The disputed status of Western Sahara – a former Spanish colony considered a “non-self-governing territory” by the United Nations – has pitted Morocco against the Algeria-backed pro-independence Polisario Front since the 1970s.
The “gesticulations and agitations” of South Africa reflect its “inability to act on the issue”, Moroccan Foreign Minister Nasser Bourita said.
“The fact that a red rag or carpet has been laid out does not alter the situation, but rather expresses the inability to influence it,” Bourita insisted during a press briefing in Rabat with his Belgian counterpart Hadja Lahbib.
Bourita accused South Africa of being on the wrong side of history.
The Polisario Front is campaigning for an independent state in the Western Sahara, a vast stretch of phosphate-rich desert that was controlled by Spain between 1884 and 1975.
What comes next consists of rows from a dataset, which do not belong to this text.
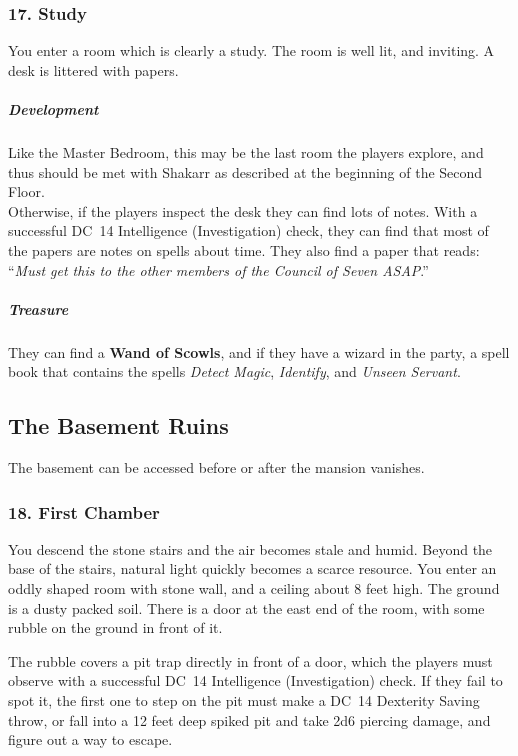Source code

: \subsubsection{17. Study}
\begin{DndReadAloud}
    You enter a room which is clearly a study. The room is well lit, and inviting. A desk is littered with papers.
    \end{DndReadAloud}
    \subparagraph{Development} Like the Master Bedroom, this may be the last room the players explore, and thus should be met with Shakarr as described at the beginning of the Second Floor. \\
    Otherwise, if the players inspect the desk they can find lots of notes. With a successful DC~14 Intelligence (Investigation) check, they can find that most of the papers are notes on spells about time. They also find a paper that reads: ``\textit{Must get this to the other members of the Council of Seven ASAP}.''
    \subparagraph{Treasure}
    They can find a \textbf{Wand of Scowls}, and if they have a wizard in the party, a spell book that contains the spells \textit{Detect Magic}, \textit{Identify}, and \textit{Unseen Servant}.
    
\subsection{The Basement Ruins}
The basement can be accessed before or after the mansion vanishes. 
\subsubsection{18. First Chamber}
\begin{DndReadAloud}
    You descend the stone stairs and the air becomes stale and humid. Beyond the base of the stairs, natural light quickly becomes a scarce resource. You enter an oddly shaped room with stone wall, and a ceiling about 8 feet high. The ground is a dusty packed soil. There is a door at the east end of the room, with some rubble on the ground in front of it.
\end{DndReadAloud}
The rubble covers a pit trap directly in front of a door, which the players must observe with a successful DC~14 Intelligence (Investigation) check. If they fail to spot it, the first one to step on the pit must make a DC~14 Dexterity Saving throw, or fall into a 12 feet deep spiked pit and take 2d6 piercing damage, and figure out a way to escape.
The Polisario proclaimed the SADR in 1976, placing it in conflict with Morocco, which considers the Western Sahara to be part of its own territory.
Rabat controls nearly 80% of the territory and is pushing for autonomy under its sovereignty.
The international community has long backed a referendum to be held to decide the territory’s status.
The SADR is a member of the African Union and says it has been recognised by more than 80 countries.
The dynamics of the long-simmering conflict changed in 2020 when then US president Donald Trump recognised Moroccan sovereignty over Western Sahara in exchange for the kingdom’s normalisation of relations with Israel.
On Tuesday Ramaphosa said: “We are concerned about the silence that persists in the world about the struggle for self-determination for the people of Western Sahara.”
But Bourita stressed that “Morocco will continue to defend its interests and use all the means at its disposal.”